Bioinformatics-related illustrations were generated in R using Seurat, ggplot2 and pheatmap packages. All figures were assembled and finalized using CorelDRAW version v26.x (Corel Corporation, Ottawa, ON, Canada), with structural elements precisely redrawn to ensure graphical consistency.

4.12. Statistics

All bioinformatical statistical analyses were performed using R (R version 4.4.3) and SPSS (version 29.0.2.0). p-values < 0.05 were considered statistically significant. Specific statistical tests (e.g., Wilcoxon rank sum test,) are indicated in the corresponding figure legends.
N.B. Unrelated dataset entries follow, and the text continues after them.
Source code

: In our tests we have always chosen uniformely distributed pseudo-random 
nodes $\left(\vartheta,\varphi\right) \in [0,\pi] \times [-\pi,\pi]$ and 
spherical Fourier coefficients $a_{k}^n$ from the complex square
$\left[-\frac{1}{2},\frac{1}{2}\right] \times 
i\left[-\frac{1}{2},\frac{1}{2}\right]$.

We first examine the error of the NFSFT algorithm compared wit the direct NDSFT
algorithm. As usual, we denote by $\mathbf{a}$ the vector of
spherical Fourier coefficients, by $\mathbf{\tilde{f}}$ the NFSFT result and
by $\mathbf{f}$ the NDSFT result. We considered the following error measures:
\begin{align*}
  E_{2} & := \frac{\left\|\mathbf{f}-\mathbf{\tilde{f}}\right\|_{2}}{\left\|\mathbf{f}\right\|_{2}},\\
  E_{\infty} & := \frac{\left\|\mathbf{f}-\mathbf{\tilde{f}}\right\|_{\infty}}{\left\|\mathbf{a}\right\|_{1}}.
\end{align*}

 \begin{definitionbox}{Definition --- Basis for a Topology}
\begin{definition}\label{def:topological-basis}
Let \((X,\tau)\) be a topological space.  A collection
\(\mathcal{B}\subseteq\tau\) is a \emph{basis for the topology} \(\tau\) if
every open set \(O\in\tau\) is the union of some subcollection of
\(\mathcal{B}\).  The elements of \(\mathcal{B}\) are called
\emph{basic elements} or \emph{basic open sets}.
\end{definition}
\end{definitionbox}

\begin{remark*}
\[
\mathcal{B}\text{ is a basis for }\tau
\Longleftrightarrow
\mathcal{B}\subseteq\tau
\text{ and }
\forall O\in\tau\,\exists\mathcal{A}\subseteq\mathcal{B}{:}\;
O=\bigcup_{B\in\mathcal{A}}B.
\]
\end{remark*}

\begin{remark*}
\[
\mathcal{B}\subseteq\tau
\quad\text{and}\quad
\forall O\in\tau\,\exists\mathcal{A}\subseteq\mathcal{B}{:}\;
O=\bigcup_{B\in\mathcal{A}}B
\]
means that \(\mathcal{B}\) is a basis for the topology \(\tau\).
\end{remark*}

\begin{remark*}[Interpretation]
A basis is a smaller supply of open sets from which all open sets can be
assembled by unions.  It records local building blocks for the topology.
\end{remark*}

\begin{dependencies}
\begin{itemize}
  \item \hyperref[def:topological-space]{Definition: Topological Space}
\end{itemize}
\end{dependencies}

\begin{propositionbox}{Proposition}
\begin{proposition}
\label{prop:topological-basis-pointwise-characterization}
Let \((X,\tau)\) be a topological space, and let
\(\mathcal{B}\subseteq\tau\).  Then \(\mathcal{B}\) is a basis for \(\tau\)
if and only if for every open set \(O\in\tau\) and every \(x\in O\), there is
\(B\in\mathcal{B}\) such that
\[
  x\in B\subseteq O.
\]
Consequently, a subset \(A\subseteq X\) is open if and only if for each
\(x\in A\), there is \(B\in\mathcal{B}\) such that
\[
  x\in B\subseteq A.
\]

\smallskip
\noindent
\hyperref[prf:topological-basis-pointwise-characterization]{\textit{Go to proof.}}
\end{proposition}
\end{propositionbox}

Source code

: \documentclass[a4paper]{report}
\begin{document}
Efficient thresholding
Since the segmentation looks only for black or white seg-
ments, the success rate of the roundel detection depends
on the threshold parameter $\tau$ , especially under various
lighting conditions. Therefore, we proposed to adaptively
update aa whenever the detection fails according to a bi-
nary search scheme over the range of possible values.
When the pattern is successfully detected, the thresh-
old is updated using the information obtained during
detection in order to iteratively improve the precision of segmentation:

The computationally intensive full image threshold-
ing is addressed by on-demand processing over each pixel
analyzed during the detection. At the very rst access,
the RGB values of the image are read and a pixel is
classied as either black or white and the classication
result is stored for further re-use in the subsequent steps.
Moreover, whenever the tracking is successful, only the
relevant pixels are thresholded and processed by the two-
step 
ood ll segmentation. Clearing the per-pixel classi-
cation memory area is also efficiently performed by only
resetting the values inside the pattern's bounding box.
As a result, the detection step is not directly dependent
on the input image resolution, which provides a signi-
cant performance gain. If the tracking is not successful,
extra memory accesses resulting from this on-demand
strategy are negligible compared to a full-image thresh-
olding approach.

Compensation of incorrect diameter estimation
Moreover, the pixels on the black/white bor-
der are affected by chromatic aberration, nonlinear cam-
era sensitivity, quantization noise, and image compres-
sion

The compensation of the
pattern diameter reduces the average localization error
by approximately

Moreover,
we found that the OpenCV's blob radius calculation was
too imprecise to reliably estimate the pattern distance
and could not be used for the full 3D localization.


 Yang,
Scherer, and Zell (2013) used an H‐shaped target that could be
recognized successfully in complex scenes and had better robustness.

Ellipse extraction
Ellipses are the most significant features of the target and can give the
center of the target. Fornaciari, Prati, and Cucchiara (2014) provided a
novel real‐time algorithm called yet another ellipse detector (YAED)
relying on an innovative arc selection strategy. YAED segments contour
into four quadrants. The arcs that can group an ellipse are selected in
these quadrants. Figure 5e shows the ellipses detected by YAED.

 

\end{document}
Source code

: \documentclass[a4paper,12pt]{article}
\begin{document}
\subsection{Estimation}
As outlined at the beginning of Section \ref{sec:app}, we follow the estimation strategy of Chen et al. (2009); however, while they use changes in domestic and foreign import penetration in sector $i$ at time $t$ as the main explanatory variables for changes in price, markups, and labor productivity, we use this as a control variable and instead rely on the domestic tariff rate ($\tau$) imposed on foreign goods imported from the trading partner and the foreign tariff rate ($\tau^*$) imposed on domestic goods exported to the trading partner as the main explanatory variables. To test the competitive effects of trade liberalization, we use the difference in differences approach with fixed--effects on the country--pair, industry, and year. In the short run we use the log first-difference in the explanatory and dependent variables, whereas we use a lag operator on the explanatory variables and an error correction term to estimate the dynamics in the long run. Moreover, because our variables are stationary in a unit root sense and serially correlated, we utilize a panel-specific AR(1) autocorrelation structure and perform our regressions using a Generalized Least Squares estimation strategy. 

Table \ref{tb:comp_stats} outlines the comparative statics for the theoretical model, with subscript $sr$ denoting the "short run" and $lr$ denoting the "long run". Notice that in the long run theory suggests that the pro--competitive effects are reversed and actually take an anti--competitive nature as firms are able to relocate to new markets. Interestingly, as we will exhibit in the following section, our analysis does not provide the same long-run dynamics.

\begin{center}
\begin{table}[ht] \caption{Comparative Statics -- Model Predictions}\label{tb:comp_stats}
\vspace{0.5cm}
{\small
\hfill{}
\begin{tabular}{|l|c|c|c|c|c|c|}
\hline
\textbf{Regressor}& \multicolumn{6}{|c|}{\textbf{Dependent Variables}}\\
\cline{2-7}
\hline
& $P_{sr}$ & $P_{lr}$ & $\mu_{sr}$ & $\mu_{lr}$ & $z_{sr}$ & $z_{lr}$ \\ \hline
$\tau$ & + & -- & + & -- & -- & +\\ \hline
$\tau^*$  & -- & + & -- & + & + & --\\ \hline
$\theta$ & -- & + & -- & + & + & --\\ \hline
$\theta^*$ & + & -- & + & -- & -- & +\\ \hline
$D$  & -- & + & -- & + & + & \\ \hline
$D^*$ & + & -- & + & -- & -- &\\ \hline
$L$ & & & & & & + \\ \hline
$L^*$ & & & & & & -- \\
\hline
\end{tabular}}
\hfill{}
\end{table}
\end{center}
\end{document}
Statistical analysis for metabolic assays were performed using GraphPad Prism (version 10.4.1).

5. Conclusions

Collectively, our data demonstrate region-specific transcriptional remodeling of microglia 5 days after experimental myocardial infarction, particularly affecting translation-related and proteostasis-associated pathways. A significant reduction in mitochondrial mass was observed, while additional metabolic measurements showed non-significant trends consistent with altered energetic regulation. These findings indicate that systemic cardiac injury is associated with microglial transcriptional adaptation in the early post-infarction phase. Further studies are required to determine the functional and long-term consequences of these alterations.